** Opening SUPPLIED MATERIAL block **

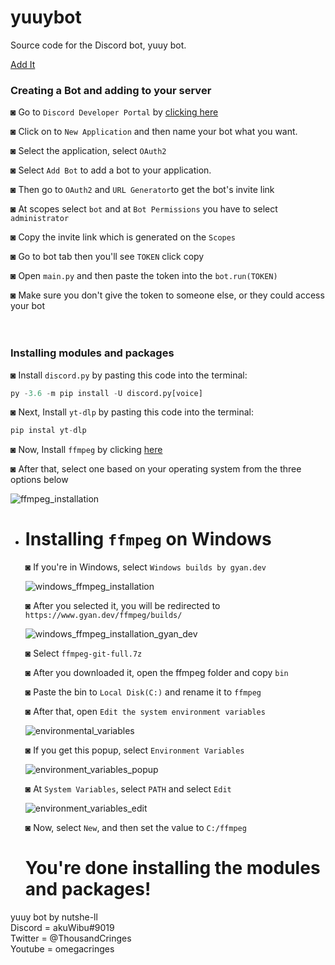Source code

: # yuuybot
Source code for the Discord bot, yuuy bot.

[Add It](https://discord.com/api/oauth2/authorize?client_id=1144560314361315438&permissions=8&scope=bot)


### Creating a Bot and adding to your server

◙ Go to `Discord Developer Portal` by [clicking here](https://discord.com/developers/applications)

◙ Click on to `New Application` and then name your bot what you want.

◙ Select the application, select `OAuth2`

◙ Select `Add Bot` to add a bot to your application.

◙  Then go to `OAuth2` and `URL Generator`to get the bot's invite link

◙ At scopes select `bot` and at `Bot Permissions` you have to select `administrator`

◙ Copy the invite link which is generated on the `Scopes`

◙ Go to bot tab then you'll see `TOKEN` click copy 

◙ Open `main.py` and then paste the token into the `bot.run(TOKEN)`

◙ Make sure you don't give the token to someone else, or they could access your bot
<br>
<br>
<br>
### Installing modules and packages
◙ Install `discord.py` by pasting this code into the terminal:

```py
py -3.6 -m pip install -U discord.py[voice]
```

◙ Next, Install `yt-dlp` by pasting this code into the terminal:

```py
pip instal yt-dlp
```

◙ Now, Install `ffmpeg` by clicking [here](https://ffmpeg.org/download.html)

◙ After that, select one based on your operating system from the three options below

![ffmpeg_installation](https://github.com/nutshe-ll/yuuybot/assets/79253256/3c165f15-fb7c-4d8c-81fc-f38408d25afd)


  - # Installing `ffmpeg` on Windows
    ◙ If you're in Windows, select `Windows builds by gyan.dev`
    
    ![windows_ffmpeg_installation](https://github.com/nutshe-ll/yuuybot/assets/79253256/3f604ce8-b9a3-4e93-80c1-97c4bdbde0b5)
    
    ◙ After you selected it, you will be redirected to `https://www.gyan.dev/ffmpeg/builds/`

    ![windows_ffmpeg_installation_gyan_dev](https://github.com/nutshe-ll/yuuybot/assets/79253256/621ae2f1-e96d-4431-959a-2d08f73b2f6b)

    ◙ Select `ffmpeg-git-full.7z`
    
    ◙ After you downloaded it, open the ffmpeg folder and copy `bin`
    
    ◙ Paste the bin to `Local Disk(C:)` and rename it to `ffmpeg`
    
    ◙ After that, open `Edit the system environment variables`
    
    ![environmental_variables](https://github.com/nutshe-ll/yuuybot/assets/79253256/332c1b6a-ec26-4179-9c46-557380980a10)

    ◙ If you get this popup, select `Environment Variables`

    ![environment_variables_popup](https://github.com/nutshe-ll/yuuybot/assets/79253256/a53db330-b083-4e84-b3b3-002757ea57c7)

     ◙ At `System Variables`, select `PATH` and select `Edit`

    ![environment_variables_edit](https://github.com/nutshe-ll/yuuybot/assets/79253256/db4225e8-acad-4d68-8524-1e29566350e1)

    ◙ Now, select `New`, and then set the value to `C:/ffmpeg`

    # You're done installing the modules and packages!


yuuy bot by nutshe-ll\
Discord = akuWibu#9019\
Twitter = @ThousandCringes\
Youtube = omegacringes
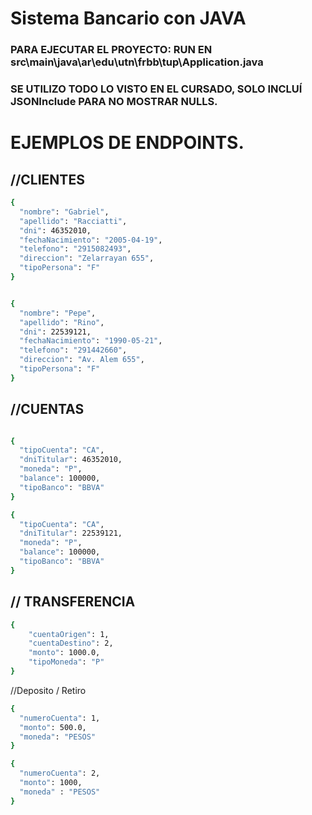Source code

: # Sistema Bancario con JAVA 
### PARA EJECUTAR EL PROYECTO: RUN EN src\main\java\ar\edu\utn\frbb\tup\Application.java
### SE UTILIZO TODO LO VISTO EN EL CURSADO, SOLO INCLUÍ JSONInclude PARA NO MOSTRAR NULLS.
# EJEMPLOS DE ENDPOINTS.
## //CLIENTES
```bash
{
  "nombre": "Gabriel",
  "apellido": "Racciatti",
  "dni": 46352010,
  "fechaNacimiento": "2005-04-19",
  "telefono": "2915082493",
  "direccion": "Zelarrayan 655",
  "tipoPersona": "F"
}
```
```bash

{
  "nombre": "Pepe",
  "apellido": "Rino",
  "dni": 22539121,
  "fechaNacimiento": "1990-05-21",
  "telefono": "291442660",
  "direccion": "Av. Alem 655",
  "tipoPersona": "F"
}
```
## //CUENTAS
```bash

{
  "tipoCuenta": "CA",
  "dniTitular": 46352010,
  "moneda": "P",
  "balance": 100000,
  "tipoBanco": "BBVA"
}
```
```bash
{
  "tipoCuenta": "CA",
  "dniTitular": 22539121,
  "moneda": "P",
  "balance": 100000,
  "tipoBanco": "BBVA"
}
```
## // TRANSFERENCIA
```bash
{
    "cuentaOrigen": 1,
    "cuentaDestino": 2,
    "monto": 1000.0,
    "tipoMoneda": "P"
}
```
//Deposito / Retiro
```bash
{
  "numeroCuenta": 1,
  "monto": 500.0,
  "moneda": "PESOS"
}
```
```bash
{
  "numeroCuenta": 2,
  "monto": 1000,
  "moneda" : "PESOS"
}
```
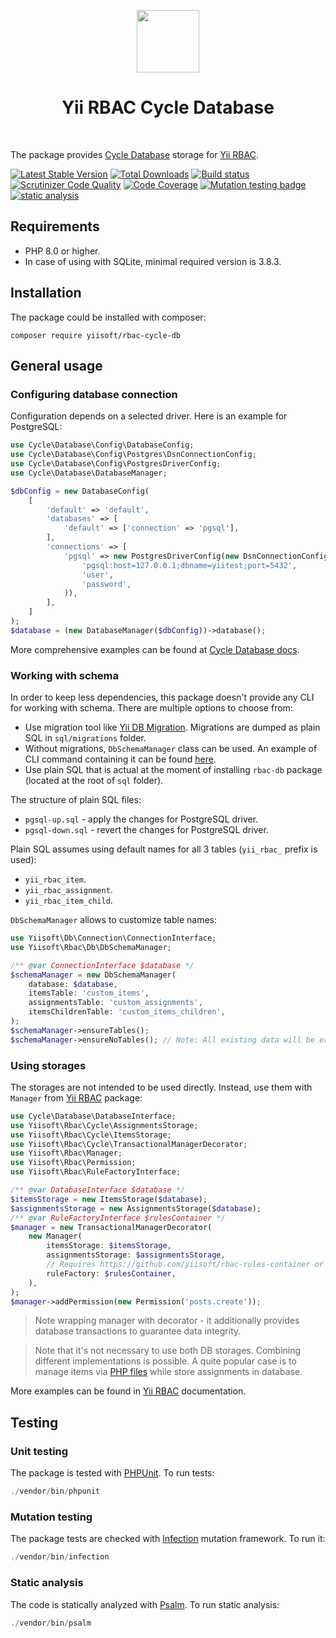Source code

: <p align="center">
    <a href="https://github.com/yiisoft" target="_blank">
        <img src="https://github.com/yiisoft.png" height="100px">
    </a>
    <h1 align="center">Yii RBAC Cycle Database</h1>
    <br>
</p>

The package provides [Cycle Database](https://github.com/cycle/database) storage for [Yii RBAC](https://github.com/yiisoft/rbac).

[![Latest Stable Version](https://poser.pugx.org/yiisoft/rbac-cycle-db/v/stable.png)](https://packagist.org/packages/yiisoft/rbac-cycle-db)
[![Total Downloads](https://poser.pugx.org/yiisoft/rbac-cycle-db/downloads.png)](https://packagist.org/packages/yiisoft/rbac-cycle-db)
[![Build status](https://github.com/yiisoft/rbac-cycle-db/workflows/build/badge.svg)](https://github.com/yiisoft/rbac-cycle-db/actions?query=workflow%3Abuild)
[![Scrutinizer Code Quality](https://scrutinizer-ci.com/g/yiisoft/rbac-cycle-db/badges/quality-score.png?b=master)](https://scrutinizer-ci.com/g/yiisoft/rbac-cycle-db/?branch=master)
[![Code Coverage](https://scrutinizer-ci.com/g/yiisoft/rbac-cycle-db/badges/coverage.png?b=master)](https://scrutinizer-ci.com/g/yiisoft/rbac-cycle-db/?branch=master)
[![Mutation testing badge](https://img.shields.io/endpoint?style=flat&url=https%3A%2F%2Fbadge-api.stryker-mutator.io%2Fgithub.com%2Fyiisoft%2Frbac-cycle-db%2Fmaster)](https://dashboard.stryker-mutator.io/reports/github.com/yiisoft/rbac-cycle-db/master)
[![static analysis](https://github.com/yiisoft/rbac-cycle-db/workflows/static%20analysis/badge.svg)](https://github.com/yiisoft/rbac-cycle-db/actions?query=workflow%3A%22static+analysis%22)

## Requirements

- PHP 8.0 or higher.
- In case of using with SQLite, minimal required version is 3.8.3.

## Installation

The package could be installed with composer:

```shell
composer require yiisoft/rbac-cycle-db
```

## General usage

### Configuring database connection

Configuration depends on a selected driver. Here is an example for PostgreSQL:

```php
use Cycle\Database\Config\DatabaseConfig;
use Cycle\Database\Config\Postgres\DsnConnectionConfig;
use Cycle\Database\Config\PostgresDriverConfig;
use Cycle\Database\DatabaseManager;

$dbConfig = new DatabaseConfig(
    [
        'default' => 'default',
        'databases' => [
            'default' => ['connection' => 'pgsql'],
        ],
        'connections' => [
            'pgsql' => new PostgresDriverConfig(new DsnConnectionConfig(
                'pgsql:host=127.0.0.1;dbname=yiitest;port=5432',
                'user',
                'password',
            )),
        ],
    ]
);
$database = (new DatabaseManager($dbConfig))->database();
```

More comprehensive examples can be found at
[Cycle Database docs](https://cycle-orm.dev/docs/database-configuration#declare-connection).

### Working with schema

In order to keep less dependencies, this package doesn't provide any CLI for working with schema. There are multiple
options to choose from:

- Use migration tool like [Yii DB Migration](https://github.com/yiisoft/yii-db-migration). Migrations are dumped as
  plain SQL in `sql/migrations` folder.
- Without migrations, `DbSchemaManager` class can be used. An example of CLI command containing it can be found
  [here](examples/Command/RbacCycleInit.php).
- Use plain SQL that is actual at the moment of installing `rbac-db` package (located at the root of `sql` folder).

The structure of plain SQL files:

- `pgsql-up.sql` - apply the changes for PostgreSQL driver.
- `pgsql-down.sql` - revert the changes for PostgreSQL driver.

Plain SQL assumes using default names for all 3 tables (`yii_rbac_` prefix is used):

- `yii_rbac_item`.
- `yii_rbac_assignment`.
- `yii_rbac_item_child`.

`DbSchemaManager` allows to customize table names:

```php
use Yiisoft\Db\Connection\ConnectionInterface;
use Yiisoft\Rbac\Db\DbSchemaManager;

/** @var ConnectionInterface $database */
$schemaManager = new DbSchemaManager(
    database: $database,
    itemsTable: 'custom_items',
    assignmentsTable: 'custom_assignments',    
    itemsChildrenTable: 'custom_items_children',
);
$schemaManager->ensureTables();
$schemaManager->ensureNoTables(); // Note: All existing data will be erased.
```

### Using storages

The storages are not intended to be used directly. Instead, use them with `Manager` from
[Yii RBAC](https://github.com/yiisoft/rbac) package:

```php
use Cycle\Database\DatabaseInterface;
use Yiisoft\Rbac\Cycle\AssignmentsStorage;
use Yiisoft\Rbac\Cycle\ItemsStorage;
use Yiisoft\Rbac\Cycle\TransactionalManagerDecorator;
use Yiisoft\Rbac\Manager;
use Yiisoft\Rbac\Permission;
use Yiisoft\Rbac\RuleFactoryInterface;

/** @var DatabaseInterface $database */
$itemsStorage = new ItemsStorage($database);
$assignmentsStorage = new AssignmentsStorage($database);
/** @var RuleFactoryInterface $rulesContainer */
$manager = new TransactionalManagerDecorator(
    new Manager(
        itemsStorage: $itemsStorage, 
        assignmentsStorage: $assignmentsStorage,
        // Requires https://github.com/yiisoft/rbac-rules-container or other compatible factory.
        ruleFactory: $rulesContainer,
    ),
);
$manager->addPermission(new Permission('posts.create'));
```

> Note wrapping manager with decorator - it additionally provides database transactions to guarantee data integrity.

> Note that it's not necessary to use both DB storages. Combining different implementations is possible. A quite popular 
> case is to manage items via [PHP files](https://github.com/yiisoft/rbac-php) while store assignments in database.

More examples can be found in [Yii RBAC](https://github.com/yiisoft/rbac) documentation.

## Testing

### Unit testing

The package is tested with [PHPUnit](https://phpunit.de/). To run tests:

```php
./vendor/bin/phpunit
```

### Mutation testing

The package tests are checked with [Infection](https://infection.github.io/) mutation framework. To run it:

```php
./vendor/bin/infection
```

### Static analysis

The code is statically analyzed with [Psalm](https://psalm.dev). To run static analysis:

```php
./vendor/bin/psalm
```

** Closing SUPPLIED MATERIAL block **

WHAT YOU ARE ASKED TO DO
Make an exact copy of the records from their first line through the line containing "If you're in", both ends included, with the pictures omitted.

ANSWER BELOW
Source code

: # yuuybot
Source code for the Discord bot, yuuy bot.

[Add It](https://discord.com/api/oauth2/authorize?client_id=1144560314361315438&permissions=8&scope=bot)


### Creating a Bot and adding to your server

◙ Go to `Discord Developer Portal` by [clicking here](https://discord.com/developers/applications)

◙ Click on to `New Application` and then name your bot what you want.

◙ Select the application, select `OAuth2`

◙ Select `Add Bot` to add a bot to your application.

◙  Then go to `OAuth2` and `URL Generator`to get the bot's invite link

◙ At scopes select `bot` and at `Bot Permissions` you have to select `administrator`

◙ Copy the invite link which is generated on the `Scopes`

◙ Go to bot tab then you'll see `TOKEN` click copy 

◙ Open `main.py` and then paste the token into the `bot.run(TOKEN)`

◙ Make sure you don't give the token to someone else, or they could access your bot
<br>
<br>
<br>
### Installing modules and packages
◙ Install `discord.py` by pasting this code into the terminal:

```py
py -3.6 -m pip install -U discord.py[voice]
```

◙ Next, Install `yt-dlp` by pasting this code into the terminal:

```py
pip instal yt-dlp
```

◙ Now, Install `ffmpeg` by clicking [here](https://ffmpeg.org/download.html)

◙ After that, select one based on your operating system from the three options below

![ffmpeg_installation](https://github.com/nutshe-ll/yuuybot/assets/79253256/3c165f15-fb7c-4d8c-81fc-f38408d25afd)


  - # Installing `ffmpeg` on Windows
    ◙ If you're in Windows, select `Windows builds by gyan.dev`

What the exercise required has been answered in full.